Lucy Cary


Lucy Cary was an English Benedictine nun and biographer, under the religious name Lucy 'Magdalena'.

Family and early life

Cary was born in about 1619 and was baptised on 23 December 1619 at St Bartholomew-the-Great in London. As a child she frequented the courts of Kings James I and Charles I.
Her parents were Henry Cary, 1st Viscount Falkland, and his wife Elizabeth Cary, Viscountess Falkland. Elizabeth Cary was the only child of lawyer, politician and Lord Chief Baron of the Exchequer, Sir Lawrence Tanfield, and his wife Elizabeth Symondes of Norfolk.
Cary was fourth of eleven children and one of her sisters was Anne Cary, the Benedictine nun and writer. She was also a kinswoman of Penelope Longueville.

Catholicism

Elizabeth Cary converted to Catholicism in 1626, guided by Father John Fursdon, and was placed under house arrest. Before her own conversion on Fridays Cary would wait until her mother was on the verge of eating meat and then would remind her that it was a fast day.
Cary then herself converted in 1634, the first of Elizabeth's children to do so.

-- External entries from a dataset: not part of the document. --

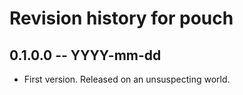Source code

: # Revision history for pouch

## 0.1.0.0 -- YYYY-mm-dd

* First version. Released on an unsuspecting world.
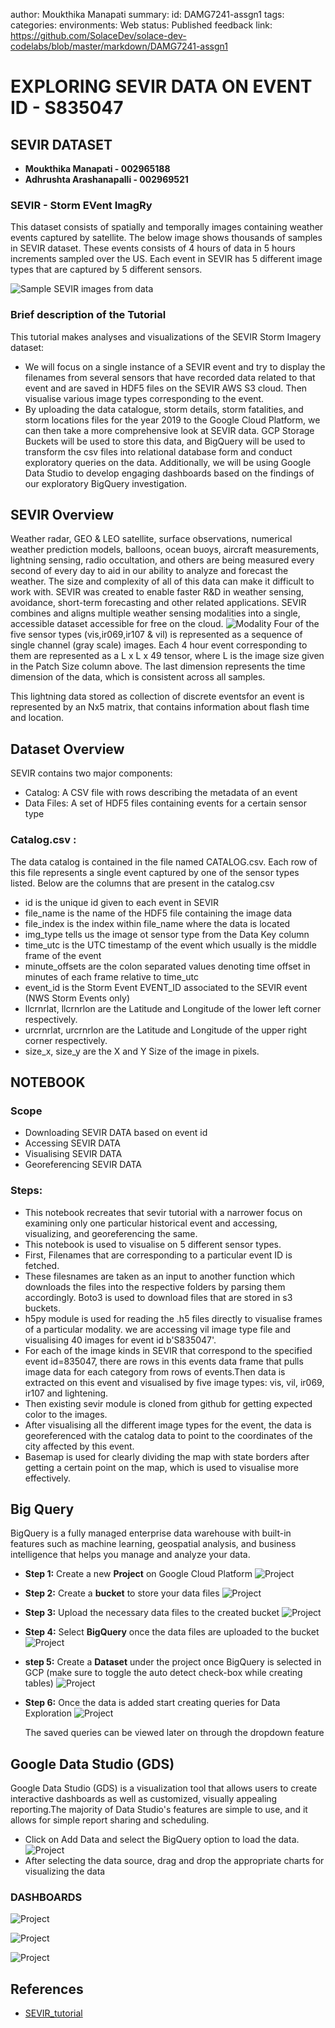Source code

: author: Moukthika Manapati
summary:
id: DAMG7241-assgn1
tags:
categories:
environments: Web
status: Published
feedback link: https://github.com/SolaceDev/solace-dev-codelabs/blob/master/markdown/DAMG7241-assgn1

# EXPLORING SEVIR DATA ON EVENT ID - S835047

## SEVIR DATASET

* **Moukthika Manapati - 002965188**
* **Adhrushta Arashanapalli - 002969521**



### SEVIR - Storm EVent ImagRy 

This dataset consists of spatially and temporally images containing weather events captured by satellite. The below image shows thousands of samples in SEVIR dataset. These events consists of 4 hours of data in 5 hours increments sampled over the US. Each event in SEVIR has 5 different image types that are captured by 5 different sensors.

![Sample SEVIR images from data](sevir_sample-2.gif)

### Brief description of the Tutorial

 This tutorial makes analyses and visualizations of the SEVIR Storm Imagery dataset:

* We will focus on a single instance of a SEVIR event and try to display the filenames from several sensors that have recorded data related to that event and are saved in HDF5 files on the SEVIR AWS S3 cloud. Then visualise various image types corresponding to the event.
* By uploading the data catalogue, storm details, storm fatalities, and storm locations files for the year 2019 to the Google Cloud Platform, we can then take a more comprehensive look at SEVIR data. GCP Storage Buckets will be used to store this data, and BigQuery will be used to transform the csv files into relational database form and conduct exploratory queries on the data. Additionally, we will be using Google Data Studio to develop engaging dashboards based on the findings of our exploratory BigQuery investigation.

## SEVIR Overview
Weather radar, GEO & LEO satellite, surface observations, numerical weather prediction models, balloons, ocean buoys, aircraft measurements, lightning sensing, radio occultation, and others are being measured every second of every day to aid in our ability to analyze and forecast the weather. The size and complexity of all of this data can make it difficult to work with.
SEVIR was created to enable faster R&D in weather sensing, avoidance, short-term forecasting and other related applications. SEVIR combines and aligns multiple weather sensing modalities into a single, accessible dataset accessible for free on the cloud.
![Modality](datakey.png)
Four of the five sensor types (vis,ir069,ir107 & vil) is represented as a sequence of single channel (gray scale) images. Each 4 hour event corresponding to them are represented as a L x L x 49 tensor, where L is the image size given in the Patch Size column above. The last dimension represents the time dimension of the data, which is consistent across all samples. 

This lightning data stored as collection of discrete eventsfor an event is represented by an Nx5 matrix, that contains information about flash time and location.

## Dataset Overview
SEVIR contains two major components:

- Catalog: A CSV file with rows describing the metadata of an event
- Data Files: A set of HDF5 files containing events for a certain sensor type

### Catalog.csv :
The data catalog is contained in the file named CATALOG.csv. Each row of this file represents a single event captured by one of the sensor types listed. Below are the columns that are present in the catalog.csv

- id is the unique id given to each event in SEVIR
- file_name is the name of the HDF5 file containing the image data
- file_index is the index within file_name where the data is located
- img_type tells us the image ot sensor type from the Data Key column
- time_utc is the UTC timestamp of the event which usually is the middle frame of the event
- minute_offsets are the colon separated values denoting time offset in minutes of each frame relative to time_utc
- event_id is the Storm Event EVENT_ID associated to the SEVIR event (NWS Storm Events only) 
- llcrnrlat, llcrnrlon are the Latitude and Longitude of the lower left corner respectively.
- urcrnrlat, urcrnrlon are the Latitude and Longitude of the upper right corner respectively.
- size_x, size_y are the X and Y Size of the image in pixels.

## NOTEBOOK 
### Scope 
- Downloading SEVIR DATA based on event id
- Accessing SEVIR DATA
- Visualising SEVIR DATA
- Georeferencing SEVIR DATA

### Steps:
- This notebook recreates that sevir tutorial with a narrower focus on examining only one particular historical event and accessing, visualizing, and georeferencing the same. 
- This notebook is used to visualise on 5 different sensor types.
- First, Filenames that are corresponding to a particular event ID is fetched.
- These filesnames are taken as an input to another function which downloads the files into the respective folders by parsing them accordingly. Boto3 is used to download files that are stored in s3 buckets.
- h5py module is used for reading the .h5 files directly to visualise frames of a particular modality. we are accessing vil image type file and visualising 40 images for event id b'S835047'.
- For each of the image kinds in SEVIR that correspond to the specified event id=835047, there are rows in this events data frame that pulls image data for each category from rows of events.Then data is extracted on this event and  visualised by five image types: vis, vil, ir069, ir107 and lightening.
- Then existing sevir module is cloned from github for getting expected color to the images.
- After visualising all the different image types for the event, the data is georeferenced with the catalog data to point to the coordinates of the  city affected by this event.
- Basemap is used for clearly dividing the map with state borders after getting a certain point on the map, which is used to visualise more effectively.

## Big Query
BigQuery is a fully managed enterprise data warehouse with built-in features such as machine learning, geospatial analysis, and business intelligence that helps you manage and analyze your data.

* **Step 1:** Create a new **Project** on Google Cloud Platform
![Project](images/newp.png)
* **Step 2:** Create a **bucket** to store your data files
![Project](images/createBucket.png)
* **Step 3:** Upload the necessary data files to the created bucket
![Project](images/uploadfiles.png)
* **Step 4:** Select **BigQuery** once the data files are uploaded to the bucket
![Project](images/bigquery.png)
* **step 5:** Create a **Dataset** under the project once BigQuery is selected in GCP (make sure to toggle the auto detect check-box while creating tables)
![Project](images/createdataset.png)
* **Step 6:** Once the data is added start creating queries for Data 
Exploration
![Project](images/addquery.png)  

    The saved queries can be viewed later on through the dropdown feature
## Google Data Studio (GDS)
Google Data Studio (GDS) is a visualization tool that allows users to create interactive dashboards as well as customized, visually appealing reporting.The majority of Data Studio's features are simple to use, and it allows for simple report sharing and scheduling.

* Click on Add Data and select the BigQuery option to load the data.
![Project](images/datastudio.png) 
* After selecting the data source, drag and drop the appropriate charts for visualizing the data 

### DASHBOARDS
![Project](images/eventtype.png) 

![Project](images/location.png) 

![Project](images/time.png) 


## References
* [SEVIR_tutorial](https://nbviewer.org/github/MIT-AI-Accelerator/eie-sevir/blob/master/examples/SEVIR_Tutorial.ipynb#download)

Cary travelled to Flanders, where she joined the Our Lady of Consolation convent at Cambrai on 31 August 1638, alongside her sister Mary Cary, Barbara Constable, Catherine Gascoigne, Mary Tempest and Francis Lucy. Cary was professed in 1640.
Cary later wrote a biography of her mother entitled The Lady Falkland: Her Life by One of Her Daughters.

Death

Cary died in Cambrai, Flanders on 1 November 1650.